Goal of the exercise:
Would you print each of the entries below precisely as given?

Input data:
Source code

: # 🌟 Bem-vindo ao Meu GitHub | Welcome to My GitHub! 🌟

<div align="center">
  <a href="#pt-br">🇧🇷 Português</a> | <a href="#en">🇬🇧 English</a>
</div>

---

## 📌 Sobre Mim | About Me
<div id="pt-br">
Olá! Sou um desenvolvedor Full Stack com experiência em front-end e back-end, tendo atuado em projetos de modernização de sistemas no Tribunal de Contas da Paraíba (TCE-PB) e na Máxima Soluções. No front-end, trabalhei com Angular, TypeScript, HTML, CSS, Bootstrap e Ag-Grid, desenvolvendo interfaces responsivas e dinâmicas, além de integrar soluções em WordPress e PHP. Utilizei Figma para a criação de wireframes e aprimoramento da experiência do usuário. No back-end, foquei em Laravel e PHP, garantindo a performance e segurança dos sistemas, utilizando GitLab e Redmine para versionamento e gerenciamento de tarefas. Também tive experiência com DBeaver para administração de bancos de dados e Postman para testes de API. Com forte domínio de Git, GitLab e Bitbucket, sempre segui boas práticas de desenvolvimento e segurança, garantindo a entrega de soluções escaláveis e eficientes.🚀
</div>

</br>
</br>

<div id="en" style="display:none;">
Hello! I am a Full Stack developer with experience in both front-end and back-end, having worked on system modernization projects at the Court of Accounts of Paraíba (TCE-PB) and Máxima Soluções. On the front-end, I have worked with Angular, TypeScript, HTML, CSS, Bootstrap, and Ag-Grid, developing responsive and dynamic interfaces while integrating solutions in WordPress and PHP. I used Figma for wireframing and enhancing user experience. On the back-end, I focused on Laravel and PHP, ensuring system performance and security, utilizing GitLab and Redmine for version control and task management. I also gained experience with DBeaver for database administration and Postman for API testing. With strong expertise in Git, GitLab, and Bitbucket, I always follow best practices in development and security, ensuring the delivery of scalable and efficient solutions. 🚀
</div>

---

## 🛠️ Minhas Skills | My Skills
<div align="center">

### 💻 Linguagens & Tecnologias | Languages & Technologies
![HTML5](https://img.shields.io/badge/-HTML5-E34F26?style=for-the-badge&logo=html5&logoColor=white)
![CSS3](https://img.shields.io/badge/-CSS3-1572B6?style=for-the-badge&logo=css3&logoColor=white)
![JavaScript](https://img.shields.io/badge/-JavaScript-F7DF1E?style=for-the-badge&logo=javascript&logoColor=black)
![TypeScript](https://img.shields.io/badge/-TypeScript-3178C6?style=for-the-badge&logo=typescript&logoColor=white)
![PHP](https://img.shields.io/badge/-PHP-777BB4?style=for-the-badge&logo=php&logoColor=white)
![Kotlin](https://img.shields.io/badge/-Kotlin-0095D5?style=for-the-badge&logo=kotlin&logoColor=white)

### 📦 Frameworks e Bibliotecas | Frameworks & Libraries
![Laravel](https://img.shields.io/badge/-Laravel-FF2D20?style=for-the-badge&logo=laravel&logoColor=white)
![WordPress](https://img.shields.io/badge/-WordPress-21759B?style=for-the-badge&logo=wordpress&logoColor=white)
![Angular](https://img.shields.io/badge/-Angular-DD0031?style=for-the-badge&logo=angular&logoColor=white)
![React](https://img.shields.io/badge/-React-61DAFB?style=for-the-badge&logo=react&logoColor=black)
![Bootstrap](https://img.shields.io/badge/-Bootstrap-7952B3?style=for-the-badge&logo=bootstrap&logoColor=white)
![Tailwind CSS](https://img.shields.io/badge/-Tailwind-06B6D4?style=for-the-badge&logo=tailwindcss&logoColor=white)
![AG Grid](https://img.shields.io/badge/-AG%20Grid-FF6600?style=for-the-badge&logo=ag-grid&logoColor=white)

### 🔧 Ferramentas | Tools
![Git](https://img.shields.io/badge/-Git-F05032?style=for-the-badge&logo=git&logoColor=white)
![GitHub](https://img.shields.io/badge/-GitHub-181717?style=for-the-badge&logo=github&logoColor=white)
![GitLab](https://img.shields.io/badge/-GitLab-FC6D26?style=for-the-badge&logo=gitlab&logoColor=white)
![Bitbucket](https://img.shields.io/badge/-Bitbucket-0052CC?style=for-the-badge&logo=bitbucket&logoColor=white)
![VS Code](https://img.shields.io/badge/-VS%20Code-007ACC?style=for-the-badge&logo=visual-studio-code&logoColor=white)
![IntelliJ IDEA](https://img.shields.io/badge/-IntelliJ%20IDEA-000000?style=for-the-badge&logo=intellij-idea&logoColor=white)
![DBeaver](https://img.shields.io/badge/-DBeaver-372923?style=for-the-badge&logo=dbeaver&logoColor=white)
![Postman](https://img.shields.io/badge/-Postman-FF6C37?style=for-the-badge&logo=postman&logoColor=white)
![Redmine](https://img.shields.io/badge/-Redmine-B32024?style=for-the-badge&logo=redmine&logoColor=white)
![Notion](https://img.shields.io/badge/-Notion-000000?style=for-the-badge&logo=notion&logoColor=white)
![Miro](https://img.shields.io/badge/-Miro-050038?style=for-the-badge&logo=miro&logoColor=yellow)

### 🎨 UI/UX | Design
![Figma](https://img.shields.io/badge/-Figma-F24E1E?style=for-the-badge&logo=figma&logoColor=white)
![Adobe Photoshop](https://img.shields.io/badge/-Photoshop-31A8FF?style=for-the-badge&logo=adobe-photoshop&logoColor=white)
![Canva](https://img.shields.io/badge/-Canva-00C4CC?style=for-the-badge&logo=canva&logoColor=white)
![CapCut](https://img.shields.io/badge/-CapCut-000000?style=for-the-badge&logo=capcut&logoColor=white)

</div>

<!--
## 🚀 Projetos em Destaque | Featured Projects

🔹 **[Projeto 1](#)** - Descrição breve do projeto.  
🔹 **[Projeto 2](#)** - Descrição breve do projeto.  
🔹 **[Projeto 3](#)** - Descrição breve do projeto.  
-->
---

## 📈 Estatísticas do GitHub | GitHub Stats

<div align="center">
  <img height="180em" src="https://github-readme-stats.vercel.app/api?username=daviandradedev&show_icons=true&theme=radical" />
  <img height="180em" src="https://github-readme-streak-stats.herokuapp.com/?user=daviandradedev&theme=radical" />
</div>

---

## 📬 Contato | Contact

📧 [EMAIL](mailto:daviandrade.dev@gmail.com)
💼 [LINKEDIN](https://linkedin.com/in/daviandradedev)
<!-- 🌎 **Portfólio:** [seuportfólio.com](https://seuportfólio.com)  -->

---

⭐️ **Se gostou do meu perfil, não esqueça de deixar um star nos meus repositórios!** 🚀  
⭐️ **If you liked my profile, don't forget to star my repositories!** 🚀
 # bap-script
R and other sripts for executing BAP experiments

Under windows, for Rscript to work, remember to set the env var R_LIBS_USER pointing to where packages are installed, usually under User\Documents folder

Solution to the problem:
Source code

: # 🌟 Bem-vindo ao Meu GitHub | Welcome to My GitHub! 🌟

<div align="center">
  <a href="#pt-br">🇧🇷 Português</a> | <a href="#en">🇬🇧 English</a>
</div>

---

## 📌 Sobre Mim | About Me
<div id="pt-br">
Olá! Sou um desenvolvedor Full Stack com experiência em front-end e back-end, tendo atuado em projetos de modernização de sistemas no Tribunal de Contas da Paraíba (TCE-PB) e na Máxima Soluções. No front-end, trabalhei com Angular, TypeScript, HTML, CSS, Bootstrap e Ag-Grid, desenvolvendo interfaces responsivas e dinâmicas, além de integrar soluções em WordPress e PHP. Utilizei Figma para a criação de wireframes e aprimoramento da experiência do usuário. No back-end, foquei em Laravel e PHP, garantindo a performance e segurança dos sistemas, utilizando GitLab e Redmine para versionamento e gerenciamento de tarefas. Também tive experiência com DBeaver para administração de bancos de dados e Postman para testes de API. Com forte domínio de Git, GitLab e Bitbucket, sempre segui boas práticas de desenvolvimento e segurança, garantindo a entrega de soluções escaláveis e eficientes.🚀
</div>

</br>
</br>

<div id="en" style="display:none;">
Hello! I am a Full Stack developer with experience in both front-end and back-end, having worked on system modernization projects at the Court of Accounts of Paraíba (TCE-PB) and Máxima Soluções. On the front-end, I have worked with Angular, TypeScript, HTML, CSS, Bootstrap, and Ag-Grid, developing responsive and dynamic interfaces while integrating solutions in WordPress and PHP. I used Figma for wireframing and enhancing user experience. On the back-end, I focused on Laravel and PHP, ensuring system performance and security, utilizing GitLab and Redmine for version control and task management. I also gained experience with DBeaver for database administration and Postman for API testing. With strong expertise in Git, GitLab, and Bitbucket, I always follow best practices in development and security, ensuring the delivery of scalable and efficient solutions. 🚀
</div>

---

## 🛠️ Minhas Skills | My Skills
<div align="center">

### 💻 Linguagens & Tecnologias | Languages & Technologies
![HTML5](https://img.shields.io/badge/-HTML5-E34F26?style=for-the-badge&logo=html5&logoColor=white)
![CSS3](https://img.shields.io/badge/-CSS3-1572B6?style=for-the-badge&logo=css3&logoColor=white)
![JavaScript](https://img.shields.io/badge/-JavaScript-F7DF1E?style=for-the-badge&logo=javascript&logoColor=black)
![TypeScript](https://img.shields.io/badge/-TypeScript-3178C6?style=for-the-badge&logo=typescript&logoColor=white)
![PHP](https://img.shields.io/badge/-PHP-777BB4?style=for-the-badge&logo=php&logoColor=white)
![Kotlin](https://img.shields.io/badge/-Kotlin-0095D5?style=for-the-badge&logo=kotlin&logoColor=white)

### 📦 Frameworks e Bibliotecas | Frameworks & Libraries
![Laravel](https://img.shields.io/badge/-Laravel-FF2D20?style=for-the-badge&logo=laravel&logoColor=white)
![WordPress](https://img.shields.io/badge/-WordPress-21759B?style=for-the-badge&logo=wordpress&logoColor=white)
![Angular](https://img.shields.io/badge/-Angular-DD0031?style=for-the-badge&logo=angular&logoColor=white)
![React](https://img.shields.io/badge/-React-61DAFB?style=for-the-badge&logo=react&logoColor=black)
![Bootstrap](https://img.shields.io/badge/-Bootstrap-7952B3?style=for-the-badge&logo=bootstrap&logoColor=white)
![Tailwind CSS](https://img.shields.io/badge/-Tailwind-06B6D4?style=for-the-badge&logo=tailwindcss&logoColor=white)
![AG Grid](https://img.shields.io/badge/-AG%20Grid-FF6600?style=for-the-badge&logo=ag-grid&logoColor=white)

### 🔧 Ferramentas | Tools
![Git](https://img.shields.io/badge/-Git-F05032?style=for-the-badge&logo=git&logoColor=white)
![GitHub](https://img.shields.io/badge/-GitHub-181717?style=for-the-badge&logo=github&logoColor=white)
![GitLab](https://img.shields.io/badge/-GitLab-FC6D26?style=for-the-badge&logo=gitlab&logoColor=white)
![Bitbucket](https://img.shields.io/badge/-Bitbucket-0052CC?style=for-the-badge&logo=bitbucket&logoColor=white)
![VS Code](https://img.shields.io/badge/-VS%20Code-007ACC?style=for-the-badge&logo=visual-studio-code&logoColor=white)
![IntelliJ IDEA](https://img.shields.io/badge/-IntelliJ%20IDEA-000000?style=for-the-badge&logo=intellij-idea&logoColor=white)
![DBeaver](https://img.shields.io/badge/-DBeaver-372923?style=for-the-badge&logo=dbeaver&logoColor=white)
![Postman](https://img.shields.io/badge/-Postman-FF6C37?style=for-the-badge&logo=postman&logoColor=white)
![Redmine](https://img.shields.io/badge/-Redmine-B32024?style=for-the-badge&logo=redmine&logoColor=white)
![Notion](https://img.shields.io/badge/-Notion-000000?style=for-the-badge&logo=notion&logoColor=white)
![Miro](https://img.shields.io/badge/-Miro-050038?style=for-the-badge&logo=miro&logoColor=yellow)

### 🎨 UI/UX | Design
![Figma](https://img.shields.io/badge/-Figma-F24E1E?style=for-the-badge&logo=figma&logoColor=white)
![Adobe Photoshop](https://img.shields.io/badge/-Photoshop-31A8FF?style=for-the-badge&logo=adobe-photoshop&logoColor=white)
![Canva](https://img.shields.io/badge/-Canva-00C4CC?style=for-the-badge&logo=canva&logoColor=white)
![CapCut](https://img.shields.io/badge/-CapCut-000000?style=for-the-badge&logo=capcut&logoColor=white)

</div>

<!--
## 🚀 Projetos em Destaque | Featured Projects

🔹 **[Projeto 1](#)** - Descrição breve do projeto.  
🔹 **[Projeto 2](#)** - Descrição breve do projeto.  
🔹 **[Projeto 3](#)** - Descrição breve do projeto.  
-->
---

## 📈 Estatísticas do GitHub | GitHub Stats

<div align="center">
  <img height="180em" src="https://github-readme-stats.vercel.app/api?username=daviandradedev&show_icons=true&theme=radical" />
  <img height="180em" src="https://github-readme-streak-stats.herokuapp.com/?user=daviandradedev&theme=radical" />
</div>

---

## 📬 Contato | Contact

📧 [EMAIL](mailto:daviandrade.dev@gmail.com)
💼 [LINKEDIN](https://linkedin.com/in/daviandradedev)
<!-- 🌎 **Portfólio:** [seuportfólio.com](https://seuportfólio.com)  -->

---

⭐️ **Se gostou do meu perfil, não esqueça de deixar um star nos meus repositórios!** 🚀  
⭐️ **If you liked my profile, don't forget to star my repositories!** 🚀
 # bap-script
R and other sripts for executing BAP experiments

Under windows, for Rscript to work, remember to set the env var R_LIBS_USER pointing to where packages are installed, usually under User\Documents folder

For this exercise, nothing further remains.